[Stored data entries]
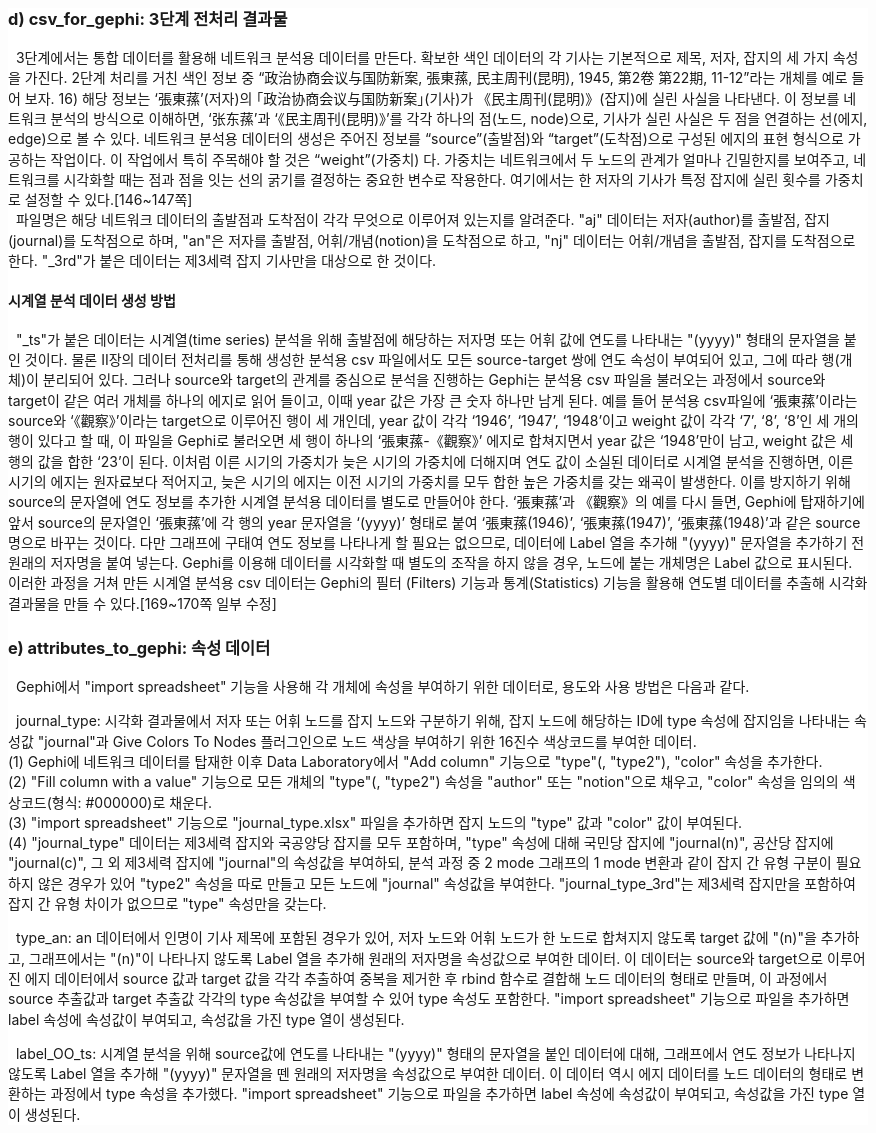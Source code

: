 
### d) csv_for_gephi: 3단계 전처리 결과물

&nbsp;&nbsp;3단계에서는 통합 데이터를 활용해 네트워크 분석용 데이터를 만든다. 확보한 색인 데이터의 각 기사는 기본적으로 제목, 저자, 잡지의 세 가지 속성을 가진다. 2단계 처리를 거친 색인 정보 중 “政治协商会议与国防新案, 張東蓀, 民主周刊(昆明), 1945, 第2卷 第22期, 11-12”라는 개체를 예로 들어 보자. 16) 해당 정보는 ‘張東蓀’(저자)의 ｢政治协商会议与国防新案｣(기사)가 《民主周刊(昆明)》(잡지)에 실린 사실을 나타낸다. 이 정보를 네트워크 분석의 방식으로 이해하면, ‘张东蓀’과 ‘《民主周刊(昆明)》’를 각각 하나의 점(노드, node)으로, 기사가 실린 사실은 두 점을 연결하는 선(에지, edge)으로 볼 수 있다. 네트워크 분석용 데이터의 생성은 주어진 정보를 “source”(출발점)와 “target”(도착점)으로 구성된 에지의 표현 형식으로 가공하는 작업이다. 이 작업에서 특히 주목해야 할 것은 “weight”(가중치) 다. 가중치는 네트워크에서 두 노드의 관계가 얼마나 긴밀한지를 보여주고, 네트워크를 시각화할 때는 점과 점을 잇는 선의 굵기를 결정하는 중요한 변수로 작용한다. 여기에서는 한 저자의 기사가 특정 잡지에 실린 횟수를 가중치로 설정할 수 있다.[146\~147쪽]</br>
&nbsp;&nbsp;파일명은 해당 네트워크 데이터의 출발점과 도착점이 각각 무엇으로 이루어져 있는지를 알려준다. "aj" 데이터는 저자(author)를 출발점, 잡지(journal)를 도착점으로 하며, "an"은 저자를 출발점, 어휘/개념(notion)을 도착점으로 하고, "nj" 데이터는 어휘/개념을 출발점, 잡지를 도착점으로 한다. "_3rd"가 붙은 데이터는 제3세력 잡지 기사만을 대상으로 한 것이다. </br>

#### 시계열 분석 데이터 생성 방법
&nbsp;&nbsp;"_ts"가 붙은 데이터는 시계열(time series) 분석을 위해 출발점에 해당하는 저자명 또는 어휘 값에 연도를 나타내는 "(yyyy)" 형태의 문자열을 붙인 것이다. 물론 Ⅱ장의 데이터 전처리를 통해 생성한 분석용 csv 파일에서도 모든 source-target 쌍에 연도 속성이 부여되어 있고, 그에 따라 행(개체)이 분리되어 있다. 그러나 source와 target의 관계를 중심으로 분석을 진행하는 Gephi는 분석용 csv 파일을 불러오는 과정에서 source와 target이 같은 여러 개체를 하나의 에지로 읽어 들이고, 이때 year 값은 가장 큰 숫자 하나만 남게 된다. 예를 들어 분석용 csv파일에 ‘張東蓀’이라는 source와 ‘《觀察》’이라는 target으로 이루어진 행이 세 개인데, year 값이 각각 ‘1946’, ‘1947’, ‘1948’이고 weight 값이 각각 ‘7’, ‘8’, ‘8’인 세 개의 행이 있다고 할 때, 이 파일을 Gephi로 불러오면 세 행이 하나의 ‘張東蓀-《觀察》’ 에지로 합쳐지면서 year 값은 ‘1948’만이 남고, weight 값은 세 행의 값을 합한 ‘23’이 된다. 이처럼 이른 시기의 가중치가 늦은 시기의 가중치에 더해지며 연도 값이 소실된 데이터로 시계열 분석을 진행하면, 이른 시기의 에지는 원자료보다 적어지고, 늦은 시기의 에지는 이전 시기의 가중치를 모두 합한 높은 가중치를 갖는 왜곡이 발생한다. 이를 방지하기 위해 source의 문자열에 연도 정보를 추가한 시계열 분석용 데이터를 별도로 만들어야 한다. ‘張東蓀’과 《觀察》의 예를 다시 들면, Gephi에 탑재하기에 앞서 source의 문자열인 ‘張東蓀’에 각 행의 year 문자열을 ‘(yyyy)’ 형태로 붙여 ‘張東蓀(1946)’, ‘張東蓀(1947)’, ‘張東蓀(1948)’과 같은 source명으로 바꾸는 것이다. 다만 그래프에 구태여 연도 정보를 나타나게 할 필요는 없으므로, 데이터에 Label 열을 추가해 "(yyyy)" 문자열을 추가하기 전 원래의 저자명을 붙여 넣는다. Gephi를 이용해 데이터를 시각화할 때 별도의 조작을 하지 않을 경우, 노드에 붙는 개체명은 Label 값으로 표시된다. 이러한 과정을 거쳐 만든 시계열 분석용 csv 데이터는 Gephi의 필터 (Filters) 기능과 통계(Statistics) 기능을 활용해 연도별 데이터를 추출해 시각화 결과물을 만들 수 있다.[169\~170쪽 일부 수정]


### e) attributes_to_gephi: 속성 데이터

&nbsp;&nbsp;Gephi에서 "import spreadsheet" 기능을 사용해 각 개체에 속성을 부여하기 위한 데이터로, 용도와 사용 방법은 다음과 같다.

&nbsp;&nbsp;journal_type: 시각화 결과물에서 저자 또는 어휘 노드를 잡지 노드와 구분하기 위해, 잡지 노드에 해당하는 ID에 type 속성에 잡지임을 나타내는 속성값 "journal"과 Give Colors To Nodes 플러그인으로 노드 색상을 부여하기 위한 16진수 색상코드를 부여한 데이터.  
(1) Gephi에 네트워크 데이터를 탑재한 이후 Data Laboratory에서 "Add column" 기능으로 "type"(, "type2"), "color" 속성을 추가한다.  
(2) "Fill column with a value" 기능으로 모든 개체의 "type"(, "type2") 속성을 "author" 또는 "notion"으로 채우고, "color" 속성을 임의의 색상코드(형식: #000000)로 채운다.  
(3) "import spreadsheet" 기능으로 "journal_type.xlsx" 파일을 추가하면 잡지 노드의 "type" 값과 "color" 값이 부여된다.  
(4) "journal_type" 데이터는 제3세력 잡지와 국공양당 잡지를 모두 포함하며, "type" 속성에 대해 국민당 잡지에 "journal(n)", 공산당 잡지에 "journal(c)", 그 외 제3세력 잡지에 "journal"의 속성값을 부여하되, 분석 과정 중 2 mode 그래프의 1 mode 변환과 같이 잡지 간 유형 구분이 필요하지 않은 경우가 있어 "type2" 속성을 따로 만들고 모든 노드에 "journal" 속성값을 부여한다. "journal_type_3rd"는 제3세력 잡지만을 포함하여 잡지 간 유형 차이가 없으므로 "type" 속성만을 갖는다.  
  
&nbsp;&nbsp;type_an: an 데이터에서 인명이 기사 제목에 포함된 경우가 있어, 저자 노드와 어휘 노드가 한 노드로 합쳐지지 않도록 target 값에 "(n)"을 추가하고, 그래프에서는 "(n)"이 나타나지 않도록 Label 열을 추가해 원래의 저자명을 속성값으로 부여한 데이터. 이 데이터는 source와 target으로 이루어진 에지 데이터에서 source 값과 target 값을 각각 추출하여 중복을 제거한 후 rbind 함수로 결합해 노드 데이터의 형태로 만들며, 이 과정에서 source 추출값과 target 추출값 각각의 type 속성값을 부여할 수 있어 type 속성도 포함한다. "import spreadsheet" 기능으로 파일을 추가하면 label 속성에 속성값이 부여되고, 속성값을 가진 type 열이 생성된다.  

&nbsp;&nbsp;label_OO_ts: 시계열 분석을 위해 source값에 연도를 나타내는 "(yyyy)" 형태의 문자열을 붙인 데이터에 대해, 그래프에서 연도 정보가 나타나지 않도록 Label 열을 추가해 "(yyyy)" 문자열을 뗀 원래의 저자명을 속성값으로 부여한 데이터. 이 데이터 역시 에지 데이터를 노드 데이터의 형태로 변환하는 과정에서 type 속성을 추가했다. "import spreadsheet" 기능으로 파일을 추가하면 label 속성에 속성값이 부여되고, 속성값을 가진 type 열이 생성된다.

■ Required work
Using the records above, copy word for word the line with "색상코드를 부여한 데이터.", the line with "파일을 추가하면 잡지", and every line between them.

■ Answer for this exercise
&nbsp;&nbsp;journal_type: 시각화 결과물에서 저자 또는 어휘 노드를 잡지 노드와 구분하기 위해, 잡지 노드에 해당하는 ID에 type 속성에 잡지임을 나타내는 속성값 "journal"과 Give Colors To Nodes 플러그인으로 노드 색상을 부여하기 위한 16진수 색상코드를 부여한 데이터.  
(1) Gephi에 네트워크 데이터를 탑재한 이후 Data Laboratory에서 "Add column" 기능으로 "type"(, "type2"), "color" 속성을 추가한다.  
(2) "Fill column with a value" 기능으로 모든 개체의 "type"(, "type2") 속성을 "author" 또는 "notion"으로 채우고, "color" 속성을 임의의 색상코드(형식: #000000)로 채운다.  
(3) "import spreadsheet" 기능으로 "journal_type.xlsx" 파일을 추가하면 잡지 노드의 "type" 값과 "color" 값이 부여된다.  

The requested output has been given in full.